● Work request: Please, from the entries below, transcribe exactly the lines that begin at the line with "be started immediately\." and end at the line with "### UnsetClusterCaChain", without the pictures.

● Data listing:
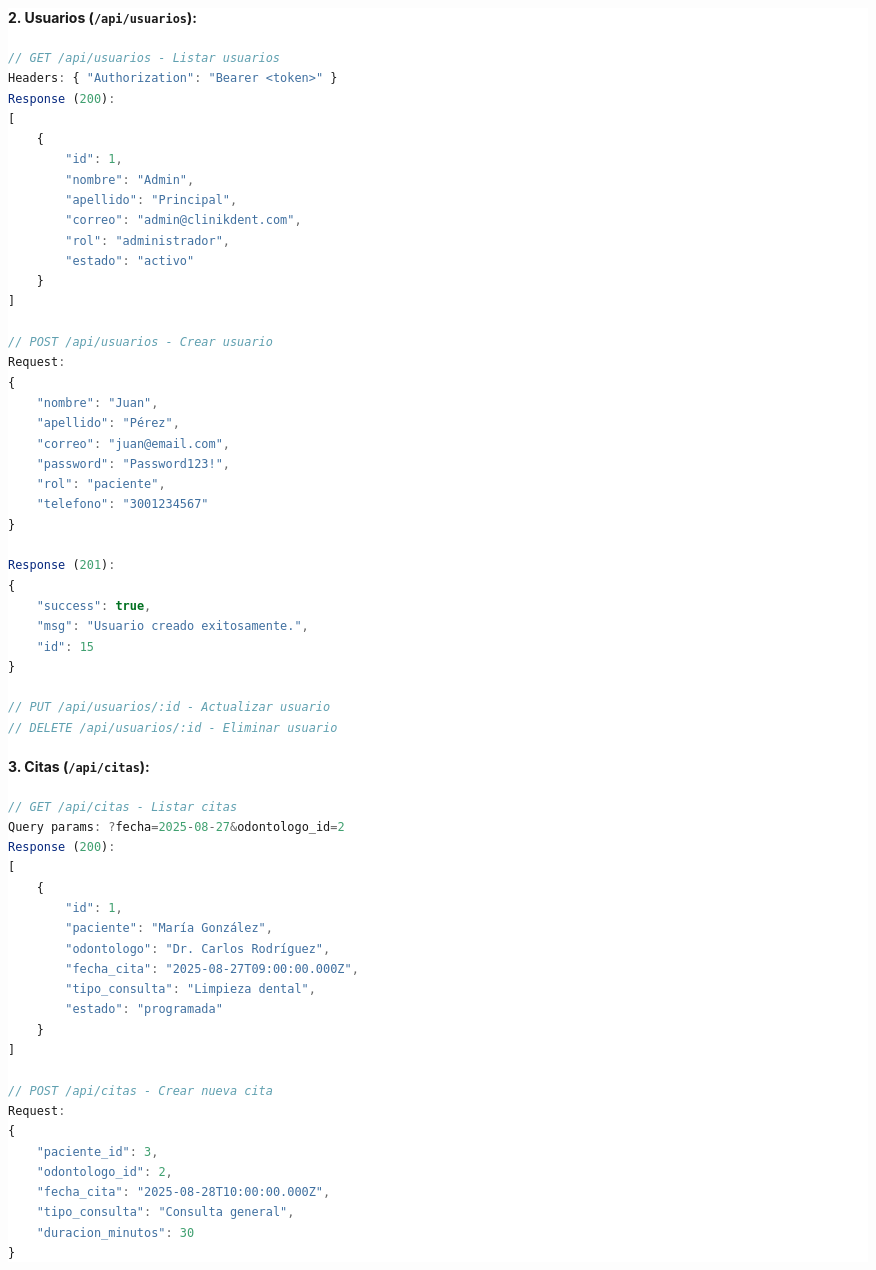 #### **2. Usuarios (`/api/usuarios`):**

```javascript
// GET /api/usuarios - Listar usuarios
Headers: { "Authorization": "Bearer <token>" }
Response (200):
[
    {
        "id": 1,
        "nombre": "Admin",
        "apellido": "Principal",
        "correo": "admin@clinikdent.com",
        "rol": "administrador",
        "estado": "activo"
    }
]

// POST /api/usuarios - Crear usuario
Request:
{
    "nombre": "Juan",
    "apellido": "Pérez",
    "correo": "juan@email.com",
    "password": "Password123!",
    "rol": "paciente",
    "telefono": "3001234567"
}

Response (201):
{
    "success": true,
    "msg": "Usuario creado exitosamente.",
    "id": 15
}

// PUT /api/usuarios/:id - Actualizar usuario
// DELETE /api/usuarios/:id - Eliminar usuario
```

#### **3. Citas (`/api/citas`):**

```javascript
// GET /api/citas - Listar citas
Query params: ?fecha=2025-08-27&odontologo_id=2
Response (200):
[
    {
        "id": 1,
        "paciente": "María González",
        "odontologo": "Dr. Carlos Rodríguez",
        "fecha_cita": "2025-08-27T09:00:00.000Z",
        "tipo_consulta": "Limpieza dental",
        "estado": "programada"
    }
]

// POST /api/citas - Crear nueva cita
Request:
{
    "paciente_id": 3,
    "odontologo_id": 2,
    "fecha_cita": "2025-08-28T10:00:00.000Z",
    "tipo_consulta": "Consulta general",
    "duracion_minutos": 30
}
```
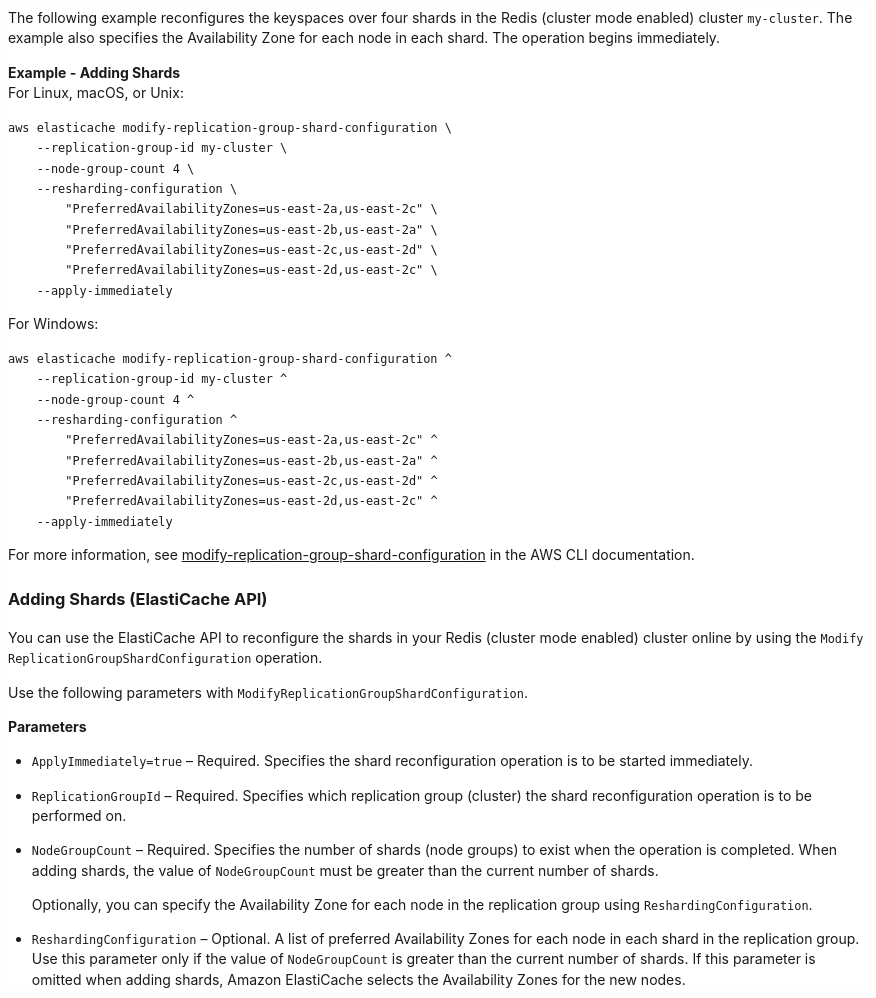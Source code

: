 The following example reconfigures the keyspaces over four shards in the Redis \(cluster mode enabled\) cluster `my-cluster`\. The example also specifies the Availability Zone for each node in each shard\. The operation begins immediately\.

**Example \- Adding Shards**  
For Linux, macOS, or Unix:  

```
aws elasticache modify-replication-group-shard-configuration \
    --replication-group-id my-cluster \
    --node-group-count 4 \
    --resharding-configuration \
        "PreferredAvailabilityZones=us-east-2a,us-east-2c" \
        "PreferredAvailabilityZones=us-east-2b,us-east-2a" \
        "PreferredAvailabilityZones=us-east-2c,us-east-2d" \
        "PreferredAvailabilityZones=us-east-2d,us-east-2c" \
    --apply-immediately
```
For Windows:  

```
aws elasticache modify-replication-group-shard-configuration ^
    --replication-group-id my-cluster ^
    --node-group-count 4 ^
    --resharding-configuration ^
        "PreferredAvailabilityZones=us-east-2a,us-east-2c" ^
        "PreferredAvailabilityZones=us-east-2b,us-east-2a" ^
        "PreferredAvailabilityZones=us-east-2c,us-east-2d" ^
        "PreferredAvailabilityZones=us-east-2d,us-east-2c" ^
    --apply-immediately
```

For more information, see [modify\-replication\-group\-shard\-configuration](https://docs.aws.amazon.com/cli/latest/reference/elasticache/modify-replication-group-shard-configuration.html) in the AWS CLI documentation\.

### Adding Shards \(ElastiCache API\)<a name="redis-cluster-resharding-online-add-api"></a>

You can use the ElastiCache API to reconfigure the shards in your Redis \(cluster mode enabled\) cluster online by using the `ModifyReplicationGroupShardConfiguration` operation\.

Use the following parameters with `ModifyReplicationGroupShardConfiguration`\.

**Parameters**
+ `ApplyImmediately=true` – Required\. Specifies the shard reconfiguration operation is to be started immediately\.
+ `ReplicationGroupId` – Required\. Specifies which replication group \(cluster\) the shard reconfiguration operation is to be performed on\.
+ `NodeGroupCount` – Required\. Specifies the number of shards \(node groups\) to exist when the operation is completed\. When adding shards, the value of `NodeGroupCount` must be greater than the current number of shards\.

  Optionally, you can specify the Availability Zone for each node in the replication group using `ReshardingConfiguration`\.
+ `ReshardingConfiguration` – Optional\. A list of preferred Availability Zones for each node in each shard in the replication group\. Use this parameter only if the value of `NodeGroupCount` is greater than the current number of shards\. If this parameter is omitted when adding shards, Amazon ElastiCache selects the Availability Zones for the new nodes\.
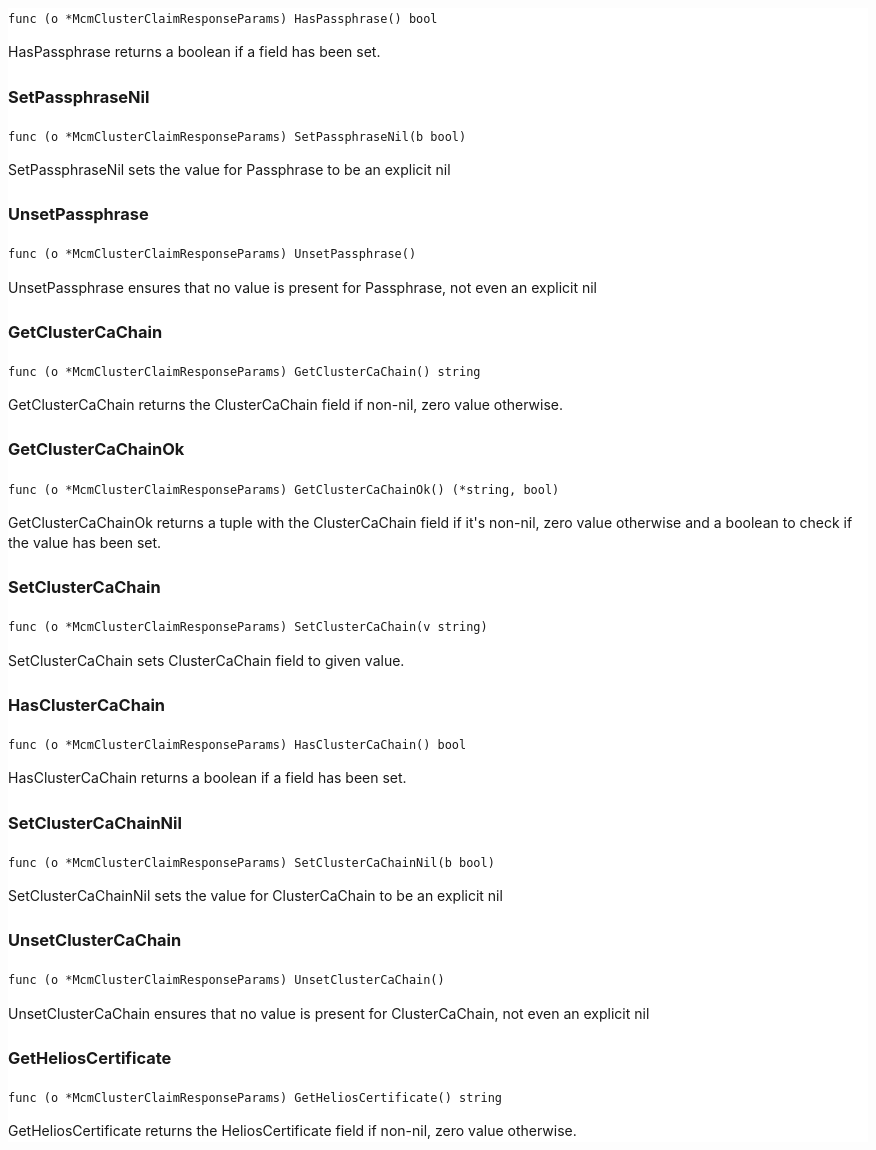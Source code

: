 `func (o *McmClusterClaimResponseParams) HasPassphrase() bool`

HasPassphrase returns a boolean if a field has been set.

### SetPassphraseNil

`func (o *McmClusterClaimResponseParams) SetPassphraseNil(b bool)`

 SetPassphraseNil sets the value for Passphrase to be an explicit nil

### UnsetPassphrase
`func (o *McmClusterClaimResponseParams) UnsetPassphrase()`

UnsetPassphrase ensures that no value is present for Passphrase, not even an explicit nil
### GetClusterCaChain

`func (o *McmClusterClaimResponseParams) GetClusterCaChain() string`

GetClusterCaChain returns the ClusterCaChain field if non-nil, zero value otherwise.

### GetClusterCaChainOk

`func (o *McmClusterClaimResponseParams) GetClusterCaChainOk() (*string, bool)`

GetClusterCaChainOk returns a tuple with the ClusterCaChain field if it's non-nil, zero value otherwise
and a boolean to check if the value has been set.

### SetClusterCaChain

`func (o *McmClusterClaimResponseParams) SetClusterCaChain(v string)`

SetClusterCaChain sets ClusterCaChain field to given value.

### HasClusterCaChain

`func (o *McmClusterClaimResponseParams) HasClusterCaChain() bool`

HasClusterCaChain returns a boolean if a field has been set.

### SetClusterCaChainNil

`func (o *McmClusterClaimResponseParams) SetClusterCaChainNil(b bool)`

 SetClusterCaChainNil sets the value for ClusterCaChain to be an explicit nil

### UnsetClusterCaChain
`func (o *McmClusterClaimResponseParams) UnsetClusterCaChain()`

UnsetClusterCaChain ensures that no value is present for ClusterCaChain, not even an explicit nil
### GetHeliosCertificate

`func (o *McmClusterClaimResponseParams) GetHeliosCertificate() string`

GetHeliosCertificate returns the HeliosCertificate field if non-nil, zero value otherwise.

● Written solution:
+ `ApplyImmediately=true` – Required\. Specifies the shard reconfiguration operation is to be started immediately\.
+ `ReplicationGroupId` – Required\. Specifies which replication group \(cluster\) the shard reconfiguration operation is to be performed on\.
+ `NodeGroupCount` – Required\. Specifies the number of shards \(node groups\) to exist when the operation is completed\. When adding shards, the value of `NodeGroupCount` must be greater than the current number of shards\.

  Optionally, you can specify the Availability Zone for each node in the replication group using `ReshardingConfiguration`\.
+ `ReshardingConfiguration` – Optional\. A list of preferred Availability Zones for each node in each shard in the replication group\. Use this parameter only if the value of `NodeGroupCount` is greater than the current number of shards\. If this parameter is omitted when adding shards, Amazon ElastiCache selects the Availability Zones for the new nodes\.
Source code

: `func (o *McmClusterClaimResponseParams) HasPassphrase() bool`

HasPassphrase returns a boolean if a field has been set.

### SetPassphraseNil

`func (o *McmClusterClaimResponseParams) SetPassphraseNil(b bool)`

 SetPassphraseNil sets the value for Passphrase to be an explicit nil

### UnsetPassphrase
`func (o *McmClusterClaimResponseParams) UnsetPassphrase()`

UnsetPassphrase ensures that no value is present for Passphrase, not even an explicit nil
### GetClusterCaChain

`func (o *McmClusterClaimResponseParams) GetClusterCaChain() string`

GetClusterCaChain returns the ClusterCaChain field if non-nil, zero value otherwise.

### GetClusterCaChainOk

`func (o *McmClusterClaimResponseParams) GetClusterCaChainOk() (*string, bool)`

GetClusterCaChainOk returns a tuple with the ClusterCaChain field if it's non-nil, zero value otherwise
and a boolean to check if the value has been set.

### SetClusterCaChain

`func (o *McmClusterClaimResponseParams) SetClusterCaChain(v string)`

SetClusterCaChain sets ClusterCaChain field to given value.

### HasClusterCaChain

`func (o *McmClusterClaimResponseParams) HasClusterCaChain() bool`

HasClusterCaChain returns a boolean if a field has been set.

### SetClusterCaChainNil

`func (o *McmClusterClaimResponseParams) SetClusterCaChainNil(b bool)`

 SetClusterCaChainNil sets the value for ClusterCaChain to be an explicit nil

### UnsetClusterCaChain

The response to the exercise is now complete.